Your task is to output the data exactly as it stands.

======== DATA RECORDS ========

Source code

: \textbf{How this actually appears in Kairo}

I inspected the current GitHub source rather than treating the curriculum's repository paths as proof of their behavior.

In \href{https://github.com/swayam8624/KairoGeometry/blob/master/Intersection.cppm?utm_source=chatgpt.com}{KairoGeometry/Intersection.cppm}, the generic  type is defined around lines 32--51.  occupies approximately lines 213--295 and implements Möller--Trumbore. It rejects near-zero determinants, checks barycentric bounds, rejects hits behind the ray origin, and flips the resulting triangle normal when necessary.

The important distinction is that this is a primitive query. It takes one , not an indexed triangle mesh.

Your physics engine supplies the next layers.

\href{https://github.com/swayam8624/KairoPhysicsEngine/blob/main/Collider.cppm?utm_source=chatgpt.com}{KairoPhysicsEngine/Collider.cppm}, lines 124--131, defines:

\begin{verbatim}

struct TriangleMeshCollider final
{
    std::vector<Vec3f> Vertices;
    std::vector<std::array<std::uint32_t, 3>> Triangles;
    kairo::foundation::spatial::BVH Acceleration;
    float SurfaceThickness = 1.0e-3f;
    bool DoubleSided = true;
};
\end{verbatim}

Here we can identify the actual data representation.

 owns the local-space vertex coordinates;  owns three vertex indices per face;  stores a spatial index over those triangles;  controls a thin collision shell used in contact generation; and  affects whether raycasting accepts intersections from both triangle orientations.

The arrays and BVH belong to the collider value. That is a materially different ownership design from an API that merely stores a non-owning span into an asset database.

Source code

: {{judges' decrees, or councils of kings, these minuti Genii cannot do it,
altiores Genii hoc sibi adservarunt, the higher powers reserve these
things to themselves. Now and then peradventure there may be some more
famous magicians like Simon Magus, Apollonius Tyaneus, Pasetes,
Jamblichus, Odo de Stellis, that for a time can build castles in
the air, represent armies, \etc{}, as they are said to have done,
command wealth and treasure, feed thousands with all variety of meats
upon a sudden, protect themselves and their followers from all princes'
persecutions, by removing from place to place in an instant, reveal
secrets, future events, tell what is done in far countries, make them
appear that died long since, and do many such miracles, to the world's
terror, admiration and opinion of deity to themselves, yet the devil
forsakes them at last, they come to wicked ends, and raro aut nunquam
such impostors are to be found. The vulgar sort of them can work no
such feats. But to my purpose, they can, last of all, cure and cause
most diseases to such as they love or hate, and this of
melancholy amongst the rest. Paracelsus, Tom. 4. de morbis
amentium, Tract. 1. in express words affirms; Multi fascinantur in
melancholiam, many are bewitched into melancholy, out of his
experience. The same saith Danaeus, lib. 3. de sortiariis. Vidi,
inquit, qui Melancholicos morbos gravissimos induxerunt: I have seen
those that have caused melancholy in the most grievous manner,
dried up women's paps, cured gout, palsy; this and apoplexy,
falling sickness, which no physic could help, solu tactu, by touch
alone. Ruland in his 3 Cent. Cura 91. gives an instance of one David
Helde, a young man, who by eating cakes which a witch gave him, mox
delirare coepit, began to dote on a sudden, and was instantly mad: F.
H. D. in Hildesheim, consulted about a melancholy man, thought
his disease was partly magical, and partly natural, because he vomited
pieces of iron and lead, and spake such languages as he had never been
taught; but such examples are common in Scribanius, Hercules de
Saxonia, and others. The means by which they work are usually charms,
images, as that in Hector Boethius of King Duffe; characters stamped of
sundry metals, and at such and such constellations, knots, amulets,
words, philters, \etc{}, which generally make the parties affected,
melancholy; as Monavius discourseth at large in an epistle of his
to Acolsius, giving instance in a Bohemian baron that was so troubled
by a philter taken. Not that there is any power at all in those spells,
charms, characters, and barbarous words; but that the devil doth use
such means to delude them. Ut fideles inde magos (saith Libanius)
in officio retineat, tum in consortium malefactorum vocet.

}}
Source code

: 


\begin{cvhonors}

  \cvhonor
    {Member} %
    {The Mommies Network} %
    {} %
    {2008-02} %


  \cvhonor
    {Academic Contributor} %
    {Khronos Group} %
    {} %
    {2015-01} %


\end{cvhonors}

========

* [REPLY TO THE TASK]
Source code

: \textbf{How this actually appears in Kairo}

I inspected the current GitHub source rather than treating the curriculum's repository paths as proof of their behavior.

In \href{https://github.com/swayam8624/KairoGeometry/blob/master/Intersection.cppm?utm_source=chatgpt.com}{KairoGeometry/Intersection.cppm}, the generic  type is defined around lines 32--51.  occupies approximately lines 213--295 and implements Möller--Trumbore. It rejects near-zero determinants, checks barycentric bounds, rejects hits behind the ray origin, and flips the resulting triangle normal when necessary.

The important distinction is that this is a primitive query. It takes one , not an indexed triangle mesh.

Your physics engine supplies the next layers.

\href{https://github.com/swayam8624/KairoPhysicsEngine/blob/main/Collider.cppm?utm_source=chatgpt.com}{KairoPhysicsEngine/Collider.cppm}, lines 124--131, defines:

\begin{verbatim}

struct TriangleMeshCollider final
{
    std::vector<Vec3f> Vertices;
    std::vector<std::array<std::uint32_t, 3>> Triangles;
    kairo::foundation::spatial::BVH Acceleration;
    float SurfaceThickness = 1.0e-3f;
    bool DoubleSided = true;
};
\end{verbatim}

Here we can identify the actual data representation.

 owns the local-space vertex coordinates;  owns three vertex indices per face;  stores a spatial index over those triangles;  controls a thin collision shell used in contact generation; and  affects whether raycasting accepts intersections from both triangle orientations.

The arrays and BVH belong to the collider value. That is a materially different ownership design from an API that merely stores a non-owning span into an asset database.

Source code

: {{judges' decrees, or councils of kings, these minuti Genii cannot do it,
altiores Genii hoc sibi adservarunt, the higher powers reserve these
things to themselves. Now and then peradventure there may be some more
famous magicians like Simon Magus, Apollonius Tyaneus, Pasetes,
Jamblichus, Odo de Stellis, that for a time can build castles in
the air, represent armies, \etc{}, as they are said to have done,
command wealth and treasure, feed thousands with all variety of meats
upon a sudden, protect themselves and their followers from all princes'
persecutions, by removing from place to place in an instant, reveal
secrets, future events, tell what is done in far countries, make them
appear that died long since, and do many such miracles, to the world's
terror, admiration and opinion of deity to themselves, yet the devil
forsakes them at last, they come to wicked ends, and raro aut nunquam
such impostors are to be found. The vulgar sort of them can work no
such feats. But to my purpose, they can, last of all, cure and cause
most diseases to such as they love or hate, and this of
melancholy amongst the rest. Paracelsus, Tom. 4. de morbis
amentium, Tract. 1. in express words affirms; Multi fascinantur in
melancholiam, many are bewitched into melancholy, out of his
experience. The same saith Danaeus, lib. 3. de sortiariis. Vidi,
inquit, qui Melancholicos morbos gravissimos induxerunt: I have seen
those that have caused melancholy in the most grievous manner,
dried up women's paps, cured gout, palsy; this and apoplexy,
falling sickness, which no physic could help, solu tactu, by touch
alone. Ruland in his 3 Cent. Cura 91. gives an instance of one David
Helde, a young man, who by eating cakes which a witch gave him, mox
delirare coepit, began to dote on a sudden, and was instantly mad: F.
H. D. in Hildesheim, consulted about a melancholy man, thought
his disease was partly magical, and partly natural, because he vomited
pieces of iron and lead, and spake such languages as he had never been
taught; but such examples are common in Scribanius, Hercules de
Saxonia, and others. The means by which they work are usually charms,
images, as that in Hector Boethius of King Duffe; characters stamped of
sundry metals, and at such and such constellations, knots, amulets,
words, philters, \etc{}, which generally make the parties affected,
melancholy; as Monavius discourseth at large in an epistle of his
to Acolsius, giving instance in a Bohemian baron that was so troubled
by a philter taken. Not that there is any power at all in those spells,
charms, characters, and barbarous words; but that the devil doth use
such means to delude them. Ut fideles inde magos (saith Libanius)
in officio retineat, tum in consortium malefactorum vocet.

}}
Source code

: 


\begin{cvhonors}

  \cvhonor
    {Member} %
    {The Mommies Network} %
    {} %
    {2008-02} %


  \cvhonor
    {Academic Contributor} %
    {Khronos Group} %
    {} %
    {2015-01} %


\end{cvhonors}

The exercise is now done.